ISLAMABAD: Pakistan’s Senate on Tuesday approved amendments to the Anti-Terrorism Act (ATA) empowering security agencies to detain suspects of terrorism and other serious crimes for up to three months, a move the government says will help fight militancy and address the country’s longstanding issue of enforced disappearances.
The Anti-Terrorism (Amendment) Bill, 2025, passed by the National Assembly last week, will now go to the president for assent before becoming law.
Law Minister Azam Nazeer Tarar defended the measure while speaking in parliament, saying it created a lawful framework for preventive detention that would strengthen counterterrorism operations.
“This will be a lawful process and there will be no enforced disappearances anymore,” Tarar told lawmakers, adding that the legislation was aimed at combating militancy and contained safeguards to prevent misuse.
Enforced disappearances have long been a contentious issue in Pakistan, particularly in Balochistan, the site of a decades-old separatist insurgency and where families and rights groups accuse state institutions of arbitrary detentions and extrajudicial killings. Authorities deny the allegations but the practice has remained a source of domestic and international criticism.
By creating a legal mechanism for short-term preventive detention, the government says the new law will replace illegal practices and address concerns raised by families of missing persons.
The amended law comes as Pakistan grapples with twin insurgencies: religiously motivated groups, including the Tehreek-e-Taliban Pakistan (TTP), who operate mainly in the northwestern Khyber Pakhtunkhwa province, and ethno-nationalist Baloch separatists fighting against the state in southwestern Balochistan.
Pakistan became the world’s second-most affected by terrorist violence in 2024, with deaths rising 45 percent to 1,081, according to the Global Terrorism Index 2025.
WHAT THE LAW SAYS
The amendment allows the government, armed forces and civil armed forces to place terrorism suspects under preventive detention for up to 90 days, based on credible information or reasonable suspicion. Enforcement in provinces will require approval from respective governments, and detainees will have legal recourse through federal and provincial review boards made up of Supreme Court and high court judges.
The bill also gives legal cover to joint interrogation teams (JITs) comprising officials from multiple law enforcement and intelligence agencies, with the aim of making operations more effective.

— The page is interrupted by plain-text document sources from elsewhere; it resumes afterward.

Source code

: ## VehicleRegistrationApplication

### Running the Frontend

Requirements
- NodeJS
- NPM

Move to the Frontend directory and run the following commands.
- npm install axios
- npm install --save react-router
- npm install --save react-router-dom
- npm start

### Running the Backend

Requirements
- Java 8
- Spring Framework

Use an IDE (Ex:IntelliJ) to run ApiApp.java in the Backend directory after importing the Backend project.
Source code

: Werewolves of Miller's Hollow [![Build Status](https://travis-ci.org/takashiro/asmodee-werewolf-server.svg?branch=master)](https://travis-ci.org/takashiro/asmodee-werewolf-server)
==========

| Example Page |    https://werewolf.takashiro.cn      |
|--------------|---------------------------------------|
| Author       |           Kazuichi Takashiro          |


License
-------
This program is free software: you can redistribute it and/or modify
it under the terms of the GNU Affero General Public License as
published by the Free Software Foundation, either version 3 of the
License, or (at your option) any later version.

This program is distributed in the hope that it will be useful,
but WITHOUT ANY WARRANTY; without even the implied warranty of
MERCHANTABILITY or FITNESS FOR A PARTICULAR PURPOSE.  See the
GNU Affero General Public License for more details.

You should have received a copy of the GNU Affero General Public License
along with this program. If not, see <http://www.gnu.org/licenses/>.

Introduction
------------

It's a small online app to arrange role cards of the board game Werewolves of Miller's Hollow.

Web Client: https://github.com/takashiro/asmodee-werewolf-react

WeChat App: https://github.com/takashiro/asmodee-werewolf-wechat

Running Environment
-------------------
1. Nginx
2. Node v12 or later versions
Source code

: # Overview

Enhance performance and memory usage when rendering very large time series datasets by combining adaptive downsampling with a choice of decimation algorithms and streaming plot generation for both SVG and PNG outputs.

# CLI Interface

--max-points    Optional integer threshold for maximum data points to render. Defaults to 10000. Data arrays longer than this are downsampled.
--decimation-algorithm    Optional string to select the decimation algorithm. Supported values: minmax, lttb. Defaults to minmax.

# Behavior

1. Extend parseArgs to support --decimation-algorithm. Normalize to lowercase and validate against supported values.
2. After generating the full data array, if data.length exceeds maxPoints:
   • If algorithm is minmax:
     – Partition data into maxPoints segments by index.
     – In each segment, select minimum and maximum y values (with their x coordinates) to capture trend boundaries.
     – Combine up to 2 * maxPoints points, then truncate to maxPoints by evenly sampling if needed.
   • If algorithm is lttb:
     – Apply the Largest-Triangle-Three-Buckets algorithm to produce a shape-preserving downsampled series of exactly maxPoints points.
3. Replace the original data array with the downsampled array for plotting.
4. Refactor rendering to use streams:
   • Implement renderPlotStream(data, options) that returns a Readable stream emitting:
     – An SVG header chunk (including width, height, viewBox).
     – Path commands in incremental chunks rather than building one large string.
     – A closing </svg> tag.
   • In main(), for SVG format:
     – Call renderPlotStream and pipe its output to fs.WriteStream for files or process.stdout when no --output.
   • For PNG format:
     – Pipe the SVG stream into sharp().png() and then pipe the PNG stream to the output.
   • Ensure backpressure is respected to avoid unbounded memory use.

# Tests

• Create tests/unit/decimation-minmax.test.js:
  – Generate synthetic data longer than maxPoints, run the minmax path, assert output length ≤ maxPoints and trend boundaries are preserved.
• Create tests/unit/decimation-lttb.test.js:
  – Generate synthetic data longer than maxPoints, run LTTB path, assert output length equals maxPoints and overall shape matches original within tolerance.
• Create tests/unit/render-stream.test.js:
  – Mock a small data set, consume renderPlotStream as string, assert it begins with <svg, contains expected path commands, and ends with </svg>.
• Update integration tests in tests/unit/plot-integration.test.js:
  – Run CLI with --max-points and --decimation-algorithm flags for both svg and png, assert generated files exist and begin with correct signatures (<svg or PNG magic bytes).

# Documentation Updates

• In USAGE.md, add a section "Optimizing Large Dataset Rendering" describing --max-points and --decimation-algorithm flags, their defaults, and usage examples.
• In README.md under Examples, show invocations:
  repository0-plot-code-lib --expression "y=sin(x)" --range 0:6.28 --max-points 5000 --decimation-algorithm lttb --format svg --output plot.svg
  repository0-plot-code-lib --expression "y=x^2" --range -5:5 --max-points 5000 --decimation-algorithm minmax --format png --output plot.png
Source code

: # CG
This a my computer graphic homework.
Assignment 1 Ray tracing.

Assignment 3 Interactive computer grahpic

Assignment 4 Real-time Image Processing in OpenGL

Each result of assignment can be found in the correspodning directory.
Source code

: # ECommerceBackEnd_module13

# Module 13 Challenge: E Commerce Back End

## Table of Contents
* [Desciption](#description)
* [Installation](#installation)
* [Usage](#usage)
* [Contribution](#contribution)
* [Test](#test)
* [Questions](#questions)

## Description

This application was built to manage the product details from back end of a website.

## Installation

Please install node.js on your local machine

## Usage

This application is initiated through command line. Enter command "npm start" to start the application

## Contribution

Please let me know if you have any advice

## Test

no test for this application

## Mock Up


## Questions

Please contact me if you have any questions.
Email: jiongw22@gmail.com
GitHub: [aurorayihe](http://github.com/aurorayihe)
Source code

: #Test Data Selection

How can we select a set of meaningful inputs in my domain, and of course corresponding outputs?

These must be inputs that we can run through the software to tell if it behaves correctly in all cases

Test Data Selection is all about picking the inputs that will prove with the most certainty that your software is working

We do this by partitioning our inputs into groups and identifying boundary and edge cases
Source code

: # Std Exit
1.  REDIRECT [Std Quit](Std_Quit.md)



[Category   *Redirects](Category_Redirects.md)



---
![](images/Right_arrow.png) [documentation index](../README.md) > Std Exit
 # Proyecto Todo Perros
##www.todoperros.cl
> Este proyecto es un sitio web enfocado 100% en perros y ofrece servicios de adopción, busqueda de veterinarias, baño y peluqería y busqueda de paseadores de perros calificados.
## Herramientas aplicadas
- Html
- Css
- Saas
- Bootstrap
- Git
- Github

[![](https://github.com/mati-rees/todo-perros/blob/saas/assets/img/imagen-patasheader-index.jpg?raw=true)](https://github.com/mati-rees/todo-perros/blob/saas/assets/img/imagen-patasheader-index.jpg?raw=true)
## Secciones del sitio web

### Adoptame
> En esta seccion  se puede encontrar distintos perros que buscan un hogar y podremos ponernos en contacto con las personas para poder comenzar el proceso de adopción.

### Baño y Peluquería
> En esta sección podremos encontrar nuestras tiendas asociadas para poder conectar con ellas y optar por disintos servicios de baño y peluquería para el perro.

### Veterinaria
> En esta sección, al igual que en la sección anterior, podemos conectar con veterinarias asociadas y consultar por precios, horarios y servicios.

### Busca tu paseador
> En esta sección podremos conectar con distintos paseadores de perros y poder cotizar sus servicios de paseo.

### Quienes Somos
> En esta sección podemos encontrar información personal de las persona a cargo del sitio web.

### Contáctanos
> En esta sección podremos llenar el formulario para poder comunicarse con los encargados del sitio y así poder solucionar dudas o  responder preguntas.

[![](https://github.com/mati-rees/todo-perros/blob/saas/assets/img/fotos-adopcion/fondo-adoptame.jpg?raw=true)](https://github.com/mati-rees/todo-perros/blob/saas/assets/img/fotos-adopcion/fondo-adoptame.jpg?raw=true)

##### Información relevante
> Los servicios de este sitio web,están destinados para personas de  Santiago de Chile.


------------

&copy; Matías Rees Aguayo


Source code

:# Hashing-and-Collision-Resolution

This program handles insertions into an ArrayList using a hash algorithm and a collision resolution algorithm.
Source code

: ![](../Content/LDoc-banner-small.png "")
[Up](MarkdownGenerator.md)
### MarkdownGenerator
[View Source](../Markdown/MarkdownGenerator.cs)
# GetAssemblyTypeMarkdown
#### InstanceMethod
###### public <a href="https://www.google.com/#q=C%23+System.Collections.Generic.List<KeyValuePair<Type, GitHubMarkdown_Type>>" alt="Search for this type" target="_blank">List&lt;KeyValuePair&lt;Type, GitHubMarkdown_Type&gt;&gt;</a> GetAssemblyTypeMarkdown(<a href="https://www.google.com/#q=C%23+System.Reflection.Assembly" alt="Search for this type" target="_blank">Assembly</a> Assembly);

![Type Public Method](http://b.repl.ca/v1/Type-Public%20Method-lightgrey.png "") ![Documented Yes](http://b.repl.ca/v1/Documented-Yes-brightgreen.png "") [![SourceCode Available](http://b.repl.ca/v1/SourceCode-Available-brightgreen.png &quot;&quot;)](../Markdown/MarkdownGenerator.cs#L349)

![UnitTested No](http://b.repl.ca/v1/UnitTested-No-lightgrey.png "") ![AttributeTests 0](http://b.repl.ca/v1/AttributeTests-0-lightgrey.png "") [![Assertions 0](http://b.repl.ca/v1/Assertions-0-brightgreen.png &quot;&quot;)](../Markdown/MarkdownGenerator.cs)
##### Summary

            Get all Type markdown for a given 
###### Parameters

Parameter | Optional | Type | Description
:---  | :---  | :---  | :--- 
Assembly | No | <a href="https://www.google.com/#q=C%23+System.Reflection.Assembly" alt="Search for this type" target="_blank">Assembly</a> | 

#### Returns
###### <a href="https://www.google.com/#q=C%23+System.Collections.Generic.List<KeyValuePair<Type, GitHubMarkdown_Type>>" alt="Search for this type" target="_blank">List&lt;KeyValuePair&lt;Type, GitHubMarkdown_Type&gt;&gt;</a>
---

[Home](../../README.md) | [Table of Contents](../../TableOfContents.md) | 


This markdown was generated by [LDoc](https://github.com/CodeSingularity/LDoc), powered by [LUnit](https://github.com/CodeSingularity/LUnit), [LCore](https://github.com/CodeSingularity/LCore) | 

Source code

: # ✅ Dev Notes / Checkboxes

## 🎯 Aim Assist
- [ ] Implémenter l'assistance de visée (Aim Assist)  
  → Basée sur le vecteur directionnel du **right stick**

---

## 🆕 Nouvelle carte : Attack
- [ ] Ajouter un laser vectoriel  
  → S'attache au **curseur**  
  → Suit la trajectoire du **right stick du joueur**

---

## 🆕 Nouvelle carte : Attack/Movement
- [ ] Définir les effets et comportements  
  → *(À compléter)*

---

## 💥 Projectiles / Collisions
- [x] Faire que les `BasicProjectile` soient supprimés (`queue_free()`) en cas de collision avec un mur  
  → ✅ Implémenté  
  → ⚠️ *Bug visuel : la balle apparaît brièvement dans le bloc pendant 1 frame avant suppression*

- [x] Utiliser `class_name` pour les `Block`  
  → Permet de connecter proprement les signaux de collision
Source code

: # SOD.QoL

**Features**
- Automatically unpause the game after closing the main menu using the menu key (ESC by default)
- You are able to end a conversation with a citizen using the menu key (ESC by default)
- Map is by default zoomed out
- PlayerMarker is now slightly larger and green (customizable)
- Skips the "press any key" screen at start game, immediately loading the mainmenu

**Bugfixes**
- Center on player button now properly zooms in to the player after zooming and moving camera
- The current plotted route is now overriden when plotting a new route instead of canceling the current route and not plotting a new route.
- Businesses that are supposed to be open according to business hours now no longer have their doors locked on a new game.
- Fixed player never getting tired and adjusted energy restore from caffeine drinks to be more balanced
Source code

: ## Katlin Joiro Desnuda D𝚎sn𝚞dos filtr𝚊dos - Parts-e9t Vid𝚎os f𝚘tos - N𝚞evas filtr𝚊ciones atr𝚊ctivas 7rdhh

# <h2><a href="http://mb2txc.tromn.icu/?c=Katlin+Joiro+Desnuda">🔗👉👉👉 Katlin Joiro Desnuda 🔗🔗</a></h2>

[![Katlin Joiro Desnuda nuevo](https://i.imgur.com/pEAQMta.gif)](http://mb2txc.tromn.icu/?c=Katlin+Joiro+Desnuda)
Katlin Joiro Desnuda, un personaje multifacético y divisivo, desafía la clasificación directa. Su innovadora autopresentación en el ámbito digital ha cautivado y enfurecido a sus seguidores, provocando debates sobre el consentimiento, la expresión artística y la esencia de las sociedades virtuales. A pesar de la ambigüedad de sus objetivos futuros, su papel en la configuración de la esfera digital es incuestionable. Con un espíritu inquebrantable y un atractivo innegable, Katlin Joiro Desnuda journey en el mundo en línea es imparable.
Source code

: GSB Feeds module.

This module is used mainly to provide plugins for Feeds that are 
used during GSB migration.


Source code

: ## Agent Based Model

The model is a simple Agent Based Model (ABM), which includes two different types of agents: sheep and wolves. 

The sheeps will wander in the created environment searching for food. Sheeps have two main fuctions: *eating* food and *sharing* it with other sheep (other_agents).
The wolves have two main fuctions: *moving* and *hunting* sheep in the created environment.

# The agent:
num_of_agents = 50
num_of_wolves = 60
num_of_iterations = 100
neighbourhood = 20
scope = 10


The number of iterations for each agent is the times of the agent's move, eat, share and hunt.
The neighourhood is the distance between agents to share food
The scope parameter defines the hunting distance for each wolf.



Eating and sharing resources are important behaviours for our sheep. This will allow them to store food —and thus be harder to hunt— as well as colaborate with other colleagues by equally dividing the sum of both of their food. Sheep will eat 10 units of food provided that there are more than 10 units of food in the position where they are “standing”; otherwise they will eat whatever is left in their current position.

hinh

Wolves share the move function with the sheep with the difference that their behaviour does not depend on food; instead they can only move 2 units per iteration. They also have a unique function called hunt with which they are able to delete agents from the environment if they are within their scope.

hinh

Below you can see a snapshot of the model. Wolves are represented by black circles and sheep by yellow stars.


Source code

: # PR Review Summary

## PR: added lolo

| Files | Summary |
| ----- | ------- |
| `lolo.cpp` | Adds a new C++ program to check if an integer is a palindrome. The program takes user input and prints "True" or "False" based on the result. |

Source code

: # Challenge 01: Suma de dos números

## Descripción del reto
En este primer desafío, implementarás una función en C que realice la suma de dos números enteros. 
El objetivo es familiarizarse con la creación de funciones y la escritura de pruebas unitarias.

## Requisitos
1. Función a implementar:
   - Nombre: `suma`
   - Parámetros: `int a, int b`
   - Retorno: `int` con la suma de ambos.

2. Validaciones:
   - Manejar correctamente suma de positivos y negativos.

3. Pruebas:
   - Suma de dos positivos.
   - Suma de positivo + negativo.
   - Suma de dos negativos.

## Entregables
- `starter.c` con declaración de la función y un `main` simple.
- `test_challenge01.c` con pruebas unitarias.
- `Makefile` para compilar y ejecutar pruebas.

Opposition parties, including jailed former prime minister Imran Khan’s Pakistan Tehreek-e-Insaf (PTI), strongly opposed the amendment in the Senate, warning that it could be misused against government critics.
“The amendment undermines constitutional freedoms,” PTI Senator Ali Zafar told Arab News, citing Articles 9, 10A and 19 of the Constitution, which guarantee security of person, fair trial and freedom of speech.
“While we must protect lives from terrorism, we also have to safeguard constitutional rights, without which Pakistan cannot be called a democracy,” Zafar said. “Counterterrorism does not mean counter-democracy. The law must be targeted, precise and just.”
Legal expert Barrister Salahuddin Ahmed said the effect of the new law would depend on whether it truly did away with the practice of enforced disappearances.
“If the amended law means that security and law enforcement agencies will now only detain people, then it could have a net positive effect,” he told Arab News.
“If, on the other hand, it merely means yet another legal method … while enforced disappearances continue unabated side by side, then obviously it will only be another tool of repression.”